POSITIVE NEWS: vaccine availability and update
Dear Duquesne University students,
PA Governor Tom Wolf and the Pennsylvania Departments of Health and Education is encouraging all students at Pennsylvania colleges and universities to receive their COVID-19 vaccination before the semester ends.
The University will share opportunities for vaccinations as we learn of them. Please watch your email. Please also note the statement below from Dr. Debra Bogen, Director of the Allegheny County Health Department, about the value of acquiring an initial dose of vaccine.
VACCINE APPOINTMENTS AVAILABLE TOMORROW
On Saturday, April 17, Pittsburgh Mercy Family Health Center, located on the South Side, is offering free COVID-19 vaccinations by appointment to adults 18 years and older. Appointments are available between 9 a.m. and 2 p.m. (This is not UPMC Mercy, the hospital next to Duquesne. This is a different organization, located on the South Side.)
To schedule an appointment, or for more information, visit www.pittsburghmercy.org, the organization’s COVID-19 Vaccination webpage, or call 412.918.0631. Pittsburgh Mercy is administering the Moderna COVID-19 vaccine, and therefore can only vaccinate adults 18 years and above.
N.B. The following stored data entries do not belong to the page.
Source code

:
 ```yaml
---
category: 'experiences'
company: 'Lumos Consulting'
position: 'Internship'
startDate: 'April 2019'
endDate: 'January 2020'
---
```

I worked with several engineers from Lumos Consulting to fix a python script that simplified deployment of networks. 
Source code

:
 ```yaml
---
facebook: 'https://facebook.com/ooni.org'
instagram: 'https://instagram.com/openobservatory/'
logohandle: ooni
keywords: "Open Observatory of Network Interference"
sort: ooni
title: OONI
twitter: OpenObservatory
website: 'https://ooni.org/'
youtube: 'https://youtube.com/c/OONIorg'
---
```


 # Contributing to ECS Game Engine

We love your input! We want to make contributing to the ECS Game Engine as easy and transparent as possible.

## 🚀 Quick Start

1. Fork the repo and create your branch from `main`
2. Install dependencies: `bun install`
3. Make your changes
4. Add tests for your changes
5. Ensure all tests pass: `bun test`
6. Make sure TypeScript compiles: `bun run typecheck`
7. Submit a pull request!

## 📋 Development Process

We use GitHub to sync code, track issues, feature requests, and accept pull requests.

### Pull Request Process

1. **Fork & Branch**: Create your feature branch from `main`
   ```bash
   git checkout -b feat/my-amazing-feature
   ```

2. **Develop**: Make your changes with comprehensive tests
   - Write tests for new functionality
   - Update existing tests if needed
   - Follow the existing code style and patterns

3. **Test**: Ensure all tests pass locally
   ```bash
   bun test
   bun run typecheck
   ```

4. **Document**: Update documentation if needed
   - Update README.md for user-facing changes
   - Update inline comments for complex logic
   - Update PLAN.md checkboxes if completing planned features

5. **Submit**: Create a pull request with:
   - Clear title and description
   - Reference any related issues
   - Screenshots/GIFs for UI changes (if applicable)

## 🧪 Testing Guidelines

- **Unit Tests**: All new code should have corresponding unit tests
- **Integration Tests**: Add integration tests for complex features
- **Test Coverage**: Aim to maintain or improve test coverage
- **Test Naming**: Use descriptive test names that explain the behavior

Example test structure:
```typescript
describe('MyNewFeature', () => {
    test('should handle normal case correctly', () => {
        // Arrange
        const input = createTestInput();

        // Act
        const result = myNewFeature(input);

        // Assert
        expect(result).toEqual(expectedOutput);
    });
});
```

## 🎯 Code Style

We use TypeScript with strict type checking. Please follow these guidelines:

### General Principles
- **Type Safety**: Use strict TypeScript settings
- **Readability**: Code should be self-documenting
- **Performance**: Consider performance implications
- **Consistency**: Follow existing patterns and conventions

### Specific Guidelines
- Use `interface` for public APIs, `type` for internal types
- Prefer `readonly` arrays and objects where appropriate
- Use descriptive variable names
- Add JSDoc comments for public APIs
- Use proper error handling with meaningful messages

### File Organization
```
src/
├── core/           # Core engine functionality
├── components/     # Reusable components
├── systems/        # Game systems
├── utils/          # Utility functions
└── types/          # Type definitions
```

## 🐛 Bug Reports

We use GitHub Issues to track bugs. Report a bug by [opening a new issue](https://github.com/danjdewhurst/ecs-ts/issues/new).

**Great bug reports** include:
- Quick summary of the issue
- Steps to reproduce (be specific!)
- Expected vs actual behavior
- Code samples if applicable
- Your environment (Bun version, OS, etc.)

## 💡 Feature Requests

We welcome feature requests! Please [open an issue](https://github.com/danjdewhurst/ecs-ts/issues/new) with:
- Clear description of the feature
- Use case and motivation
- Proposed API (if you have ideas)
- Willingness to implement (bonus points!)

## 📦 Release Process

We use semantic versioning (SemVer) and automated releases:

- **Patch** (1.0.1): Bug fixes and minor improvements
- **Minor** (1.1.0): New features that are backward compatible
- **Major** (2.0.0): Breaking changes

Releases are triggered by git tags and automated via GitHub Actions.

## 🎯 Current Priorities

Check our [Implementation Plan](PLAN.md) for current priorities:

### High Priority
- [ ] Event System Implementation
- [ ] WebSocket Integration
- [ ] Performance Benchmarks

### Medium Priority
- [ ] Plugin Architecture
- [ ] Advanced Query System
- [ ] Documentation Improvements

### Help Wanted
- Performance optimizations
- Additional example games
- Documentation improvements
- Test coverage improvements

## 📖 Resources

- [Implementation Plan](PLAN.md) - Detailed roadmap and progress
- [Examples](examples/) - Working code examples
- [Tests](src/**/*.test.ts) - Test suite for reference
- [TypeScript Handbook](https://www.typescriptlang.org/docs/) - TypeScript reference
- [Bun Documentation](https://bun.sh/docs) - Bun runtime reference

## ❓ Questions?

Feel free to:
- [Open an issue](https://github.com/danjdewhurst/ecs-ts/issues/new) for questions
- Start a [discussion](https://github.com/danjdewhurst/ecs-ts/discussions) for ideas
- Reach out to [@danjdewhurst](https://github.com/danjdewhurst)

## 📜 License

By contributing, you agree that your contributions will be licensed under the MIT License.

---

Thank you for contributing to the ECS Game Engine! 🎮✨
The vaccine is free. Free parking is available. Appointments, masks and physical distance are required.
STATEMENT FROM DR. DEBRA BOGEN, DIRECTOR, ALLEGHENY COUNTY HEALTH DEPARTMENT
Dr. Bogen sent the following message to the presidents of all Pittsburgh-area colleges and universities:
“I urge you to encourage all of your students to get vaccinated. As more vaccine is available in more locations, the ease and access are becoming better for everyone. I understand that, for many of your institutions, students will be leaving in a few weeks’ time. For those who do not live locally, there is concern that they will not be able to receive their second dose when recommended. Even with that caveat, I still urge them to get vaccinated.
“Clinical data show us that after just one dose of either Pfizer or Moderna vaccine, the risk of developing symptomatic covid-19 disease is reduced by up to 80% within two weeks. Even without a second dose, the vaccine provides significant protection. Students should of course understand that they are not fully protected—and should seek the second dose per the national recommendations.
“Additionally, although students may not be local to receive their second dose, the additional supply of vaccine throughout the country has loosened restrictions allowing many to secure a second dose at locations other than where they received their first. Students should just be certain to take their vaccination card with them and to present it when seeking their second dose. They should also be certain that they receive the same vaccine for their second dose as they received for their first.
“In the event that there are some who are unable to secure a second dose, we will be happy to work with you to accommodate them when they return to campus in August.
“As I am sure you are aware, students who are partially or fully vaccinated against COVID will have a safer and more robust college experience, something that all of us want for them. It also ensures that those who are involved with the day to day administration of your institution are protected, as are the families, friends and acquaintances of the students.”